• [About this task]:
Reproduce every entry exactly as written.

• [Supplied entries]:

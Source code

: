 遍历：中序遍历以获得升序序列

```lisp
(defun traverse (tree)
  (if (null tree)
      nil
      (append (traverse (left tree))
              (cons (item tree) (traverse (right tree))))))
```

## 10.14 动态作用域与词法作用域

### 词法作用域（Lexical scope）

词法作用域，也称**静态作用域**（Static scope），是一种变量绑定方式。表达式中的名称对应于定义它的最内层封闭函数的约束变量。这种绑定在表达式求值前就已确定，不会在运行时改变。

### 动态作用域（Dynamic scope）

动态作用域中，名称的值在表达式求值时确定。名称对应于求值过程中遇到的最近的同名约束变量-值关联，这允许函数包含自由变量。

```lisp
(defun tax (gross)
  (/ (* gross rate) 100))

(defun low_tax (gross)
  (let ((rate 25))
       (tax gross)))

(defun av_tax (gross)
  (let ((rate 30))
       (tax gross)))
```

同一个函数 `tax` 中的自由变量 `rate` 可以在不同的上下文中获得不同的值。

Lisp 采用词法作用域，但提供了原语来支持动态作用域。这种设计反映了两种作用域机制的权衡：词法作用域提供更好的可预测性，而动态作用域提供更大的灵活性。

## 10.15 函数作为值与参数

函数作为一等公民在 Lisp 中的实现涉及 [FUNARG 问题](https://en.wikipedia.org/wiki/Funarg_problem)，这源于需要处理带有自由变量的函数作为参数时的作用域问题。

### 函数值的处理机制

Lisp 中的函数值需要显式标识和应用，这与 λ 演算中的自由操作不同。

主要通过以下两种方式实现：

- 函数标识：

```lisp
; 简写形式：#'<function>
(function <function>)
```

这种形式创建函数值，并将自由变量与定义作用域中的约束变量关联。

• [Written reply]:
Source code

: 遍历：中序遍历以获得升序序列

```lisp
(defun traverse (tree)
  (if (null tree)
      nil
      (append (traverse (left tree))
              (cons (item tree) (traverse (right tree))))))
```

## 10.14 动态作用域与词法作用域

### 词法作用域（Lexical scope）

词法作用域，也称**静态作用域**（Static scope），是一种变量绑定方式。表达式中的名称对应于定义它的最内层封闭函数的约束变量。这种绑定在表达式求值前就已确定，不会在运行时改变。

### 动态作用域（Dynamic scope）

动态作用域中，名称的值在表达式求值时确定。名称对应于求值过程中遇到的最近的同名约束变量-值关联，这允许函数包含自由变量。

```lisp
(defun tax (gross)
  (/ (* gross rate) 100))

(defun low_tax (gross)
  (let ((rate 25))
       (tax gross)))

(defun av_tax (gross)
  (let ((rate 30))
       (tax gross)))
```

同一个函数 `tax` 中的自由变量 `rate` 可以在不同的上下文中获得不同的值。

Lisp 采用词法作用域，但提供了原语来支持动态作用域。这种设计反映了两种作用域机制的权衡：词法作用域提供更好的可预测性，而动态作用域提供更大的灵活性。

## 10.15 函数作为值与参数

函数作为一等公民在 Lisp 中的实现涉及 [FUNARG 问题](https://en.wikipedia.org/wiki/Funarg_problem)，这源于需要处理带有自由变量的函数作为参数时的作用域问题。

### 函数值的处理机制

Lisp 中的函数值需要显式标识和应用，这与 λ 演算中的自由操作不同。

主要通过以下两种方式实现：

- 函数标识：

```lisp
; 简写形式：#'<function>
(function <function>)
```

这种形式创建函数值，并将自由变量与定义作用域中的约束变量关联。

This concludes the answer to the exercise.